==== Source material

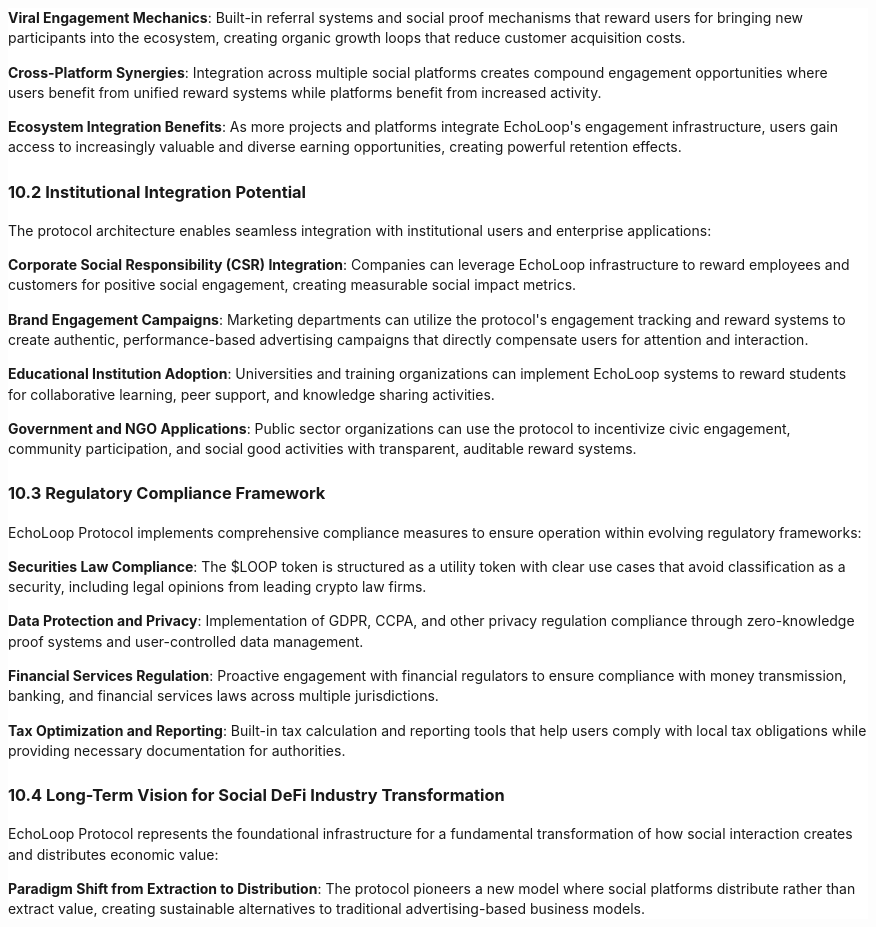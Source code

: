 **Viral Engagement Mechanics**: Built-in referral systems and social proof mechanisms that reward users for bringing new participants into the ecosystem, creating organic growth loops that reduce customer acquisition costs.

**Cross-Platform Synergies**: Integration across multiple social platforms creates compound engagement opportunities where users benefit from unified reward systems while platforms benefit from increased activity.

**Ecosystem Integration Benefits**: As more projects and platforms integrate EchoLoop's engagement infrastructure, users gain access to increasingly valuable and diverse earning opportunities, creating powerful retention effects.

### 10.2 Institutional Integration Potential

The protocol architecture enables seamless integration with institutional users and enterprise applications:

**Corporate Social Responsibility (CSR) Integration**: Companies can leverage EchoLoop infrastructure to reward employees and customers for positive social engagement, creating measurable social impact metrics.

**Brand Engagement Campaigns**: Marketing departments can utilize the protocol's engagement tracking and reward systems to create authentic, performance-based advertising campaigns that directly compensate users for attention and interaction.

**Educational Institution Adoption**: Universities and training organizations can implement EchoLoop systems to reward students for collaborative learning, peer support, and knowledge sharing activities.

**Government and NGO Applications**: Public sector organizations can use the protocol to incentivize civic engagement, community participation, and social good activities with transparent, auditable reward systems.

### 10.3 Regulatory Compliance Framework

EchoLoop Protocol implements comprehensive compliance measures to ensure operation within evolving regulatory frameworks:

**Securities Law Compliance**: The $LOOP token is structured as a utility token with clear use cases that avoid classification as a security, including legal opinions from leading crypto law firms.

**Data Protection and Privacy**: Implementation of GDPR, CCPA, and other privacy regulation compliance through zero-knowledge proof systems and user-controlled data management.

**Financial Services Regulation**: Proactive engagement with financial regulators to ensure compliance with money transmission, banking, and financial services laws across multiple jurisdictions.

**Tax Optimization and Reporting**: Built-in tax calculation and reporting tools that help users comply with local tax obligations while providing necessary documentation for authorities.

### 10.4 Long-Term Vision for Social DeFi Industry Transformation

EchoLoop Protocol represents the foundational infrastructure for a fundamental transformation of how social interaction creates and distributes economic value:

**Paradigm Shift from Extraction to Distribution**: The protocol pioneers a new model where social platforms distribute rather than extract value, creating sustainable alternatives to traditional advertising-based business models.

========

#### [Work required]
Retype the records above word for word, from their first line through the line containing "powerful retention effects.", and leave out every picture.

#### [Result of this exercise]
Source code

: **Viral Engagement Mechanics**: Built-in referral systems and social proof mechanisms that reward users for bringing new participants into the ecosystem, creating organic growth loops that reduce customer acquisition costs.

**Cross-Platform Synergies**: Integration across multiple social platforms creates compound engagement opportunities where users benefit from unified reward systems while platforms benefit from increased activity.

**Ecosystem Integration Benefits**: As more projects and platforms integrate EchoLoop's engagement infrastructure, users gain access to increasingly valuable and diverse earning opportunities, creating powerful retention effects.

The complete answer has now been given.